Perang sekarang sudah tidak perlu selalu perang antar negara. Bayangkan betapa teroris bisa membunuh ratusan orang tak bersalah. Kita juga sama sama menyadari bahaya narkoba, yang tidak saja mengancam remaja, tetapi juga orang-orang dekat di sekitar kita. Belum lagi bahaya kejatuhan moral,seperti pornografi remaja, yang bisa membuat semua orang kecut, dan tidak tahu bagaimana melindungi remajanya. Penggerogotan terhadap harta negara sudah dilakukan oleh koruptor-koruptor, yang masih bisa tersenyum lebar di kamera media. Demikian pula, persaingan ekonomi antar negara, yang bisa menyebabkan bangsa lain dengan semena-mena menjajah negara, tanpa disadari oleh rakyatnya. Bukankah ‘perang’ yang sekarang kita hadapi, menjadi demikian multidimensional, sehingga bahkan lebih berbahaya dari perang fisik yang nyata di masa lalu? Bukankah pejuang Indonesia masa kini harusnya berjumlah lebih banyak dari jaman perang dulu, dan bahkan lebih pintar dan lebih berkualitas?

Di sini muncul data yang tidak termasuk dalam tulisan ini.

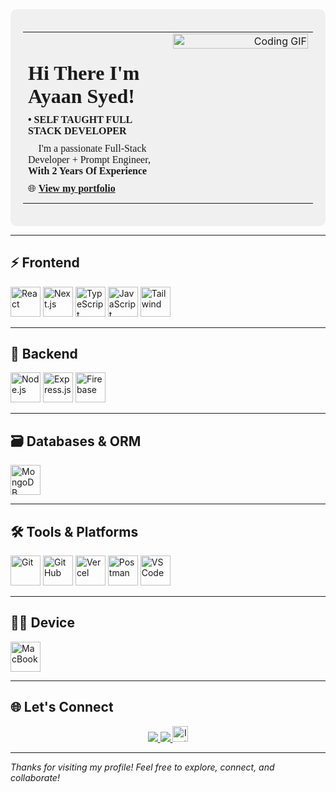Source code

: <!-- Intro Section with GIF on the Right -->
<div style="background-color:#f0f0f0; padding: 20px; border-radius: 10px;">

  <table width="100%">
    <tr>
      <td align="left" valign="top" width="50%" style="font-family:Georgia, 'Lucida Handwriting', cursive;">
        <h1 style="margin-bottom: 10px;">Hi There I'm Ayaan Syed!</h1>
        <h4 style="margin: 0; font-family:inherit;">• SELF TAUGHT FULL STACK DEVELOPER</h4>
        <p style="margin: 10px 0; font-family:inherit;">🧠 I'm a passionate Full-Stack Developer + Prompt Engineer, <strong>With 2 Years Of Experience</strong></p>
        <p style="margin: 10px 0; font-family:inherit;">🌐 <a href="https://ayaan-syed.vercel.app" target="_blank"><strong>View my portfolio</strong></a></p>
      </td>
      <td align="right" valign="top" width="50%">
        <img src="https://res.cloudinary.com/dhh1jotfq/image/upload/v1753221861/Animation_cbcs3z.gif" alt="Coding GIF" width="100%" />
      </td>
    </tr>
  </table>

</div>

---

## ⚡ Frontend

<p align="left">
  <img src="https://skillicons.dev/icons?i=react" title="React" height="48" />
  <img src="https://skillicons.dev/icons?i=nextjs" title="Next.js" height="48" />
  <img src="https://skillicons.dev/icons?i=typescript" title="TypeScript" height="48" />
  <img src="https://skillicons.dev/icons?i=javascript" title="JavaScript" height="48" />
  <img src="https://skillicons.dev/icons?i=tailwindcss" title="Tailwind" height="48">
</p>

---

## 🔧 Backend

<p align="left">
  <img src="https://skillicons.dev/icons?i=nodejs" title="Node.js" height="48" />
  <img src="https://skillicons.dev/icons?i=express" title="Express.js" height="48" />
  <img src="https://skillicons.dev/icons?i=firebase" title="Firebase" height="48" />
</p>

---

## 🗃️ Databases & ORM

<p align="left">
  <img src="https://skillicons.dev/icons?i=mongodb" title="MongoDB" height="48" />
</p>

---

## 🛠️ Tools & Platforms

<p align="left">
  <img src="https://skillicons.dev/icons?i=git" title="Git" height="48" />
  <img src="https://skillicons.dev/icons?i=github" title="GitHub" height="48" />
  <img src="https://skillicons.dev/icons?i=vercel" title="Vercel" height="48" />
  <img src="https://skillicons.dev/icons?i=postman" title="Postman" height="48" />
  <img src="https://skillicons.dev/icons?i=vscode" title="VS Code" height="48" />
</p>

---

## 👨‍💻 Device
<p>
  <img src="https://skillicons.dev/icons?i=apple" title="MacBook" height="48">
</p>

---

## 🌐 Let's Connect

<p align="center">
  <a href="https://ayaan-syed.vercel.app" target="_blank">
    <img src="https://img.shields.io/badge/Portfolio-%23000000.svg?style=for-the-badge&logo=vercel&logoColor=white" />
  </a>
  <a href="https://github.com/Mixtrak" target="_blank">
    <img src="https://img.shields.io/badge/GitHub-%23181717.svg?style=for-the-badge&logo=github&logoColor=white" />
  </a>
  <a href="https://www.instagram.com/ayaanplayz18/" target="_blank">
    <img src="https://skillicons.dev/icons?i=instagram" title="Instagram" height=25" />
  </a>
</p>

---

_Thanks for visiting my profile! Feel free to explore, connect, and collaborate!_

Bila kini kita rindu sosok pahlawan patriot bangsa, sesungguhnya kita pun perlu menyadari dan menumbuhkan pejuang modern di sekitar kita, bahkan dalam diri kita sendiri. Dari program “heroes” Kick Andy kita berkenalan dengan Gendu, pejuang yang merawat 10.000 orang sakit jiwa. Kita tahu ada pahlawan ekologi seperti Babah Akong yang belasan tahun menanam bakau di Maumere sampai 23 hektar. Ada juga guru-guru sekolah di daerah terpencil, pembuat kaki palsu yang berhasil membantu orng cacat dengan kaki palsu murah. Kita pun tentu bangga melihat walikota Surabaya yang berusaha memperbaiki hidup para wanita yang terikat hutang kepada para mucikari sehingga tidak pernah terbebaskan dari profesi tercela. Kita juga punya Ignasius Jonan, yang berupaya memikirkan dan memperjuangkan kebutuhan karyawan, memberi jaminan kesehatan pada seluruh karyawan, memperbaiki sistem perkeretaapian, sehingga baik penumpang, masinis, kepala stasiun, mempunya penghargaan diri yang lebih baik, dan bisa berdampak positif kepada kualitas kerja dan kehidupan keluarganya? Bukankah nyata-nyata mereka pejuang tanpa senjata?
“Selesai” dengan Dirinya
Para pejuang modern, yang rela mengorbankan diri demi orang lain atau negara, biasanya ‘sudah selesai’ dengan dirinya sendiri. Artinya, individu ini sudah mengenal apa yang ia butuhkan, biasanya sangat familiar dengan istilah ‘cukup’ dengan dirinya. Pada saat inilah ia kemudian mempunyai kelonggaran untuk memikirkan hal-hal yang lebih besar, seperti lingkungan , negara, dan kemanusiaan . Determinasinya kemudian sudah tidak personal lagi, sehingga ia pun kuat mengasah kekuatan mentalnya seperti, toleransi, disiplin diri, komitmen dan kontrol diri. Dari sinilah kita bisa menyaksikan betapa seorang anak muda misalnya bisa berpikir untuk daerah rumahnya yang kumuh, dan ingin memperbaiki nasib anak-anak di area itu. Ia ingin membuat anak anak di area itu lebih cerdas dari rata-rata dan bangga bahwa mereka betul berasal dari daerah kumuh. Ini hanya bisa dilakukan oleh individu yang benar-benar sudah tahu apa yang mereka mau. Orang-orang seperti ini memang biasanya sudah mengasah diri dengan latihan-latihan dan berusaha belajar dari lingkungannya. Bila pada suatu saat pejuang ini tidak mencapai apa yang sudah ia canangkan, mereka tidak kehilangan keyakinan, karena menang, kalah atau ‘seri’ sekalipun, adalah bagian dari latihan yang dikembangkannya setiap hari.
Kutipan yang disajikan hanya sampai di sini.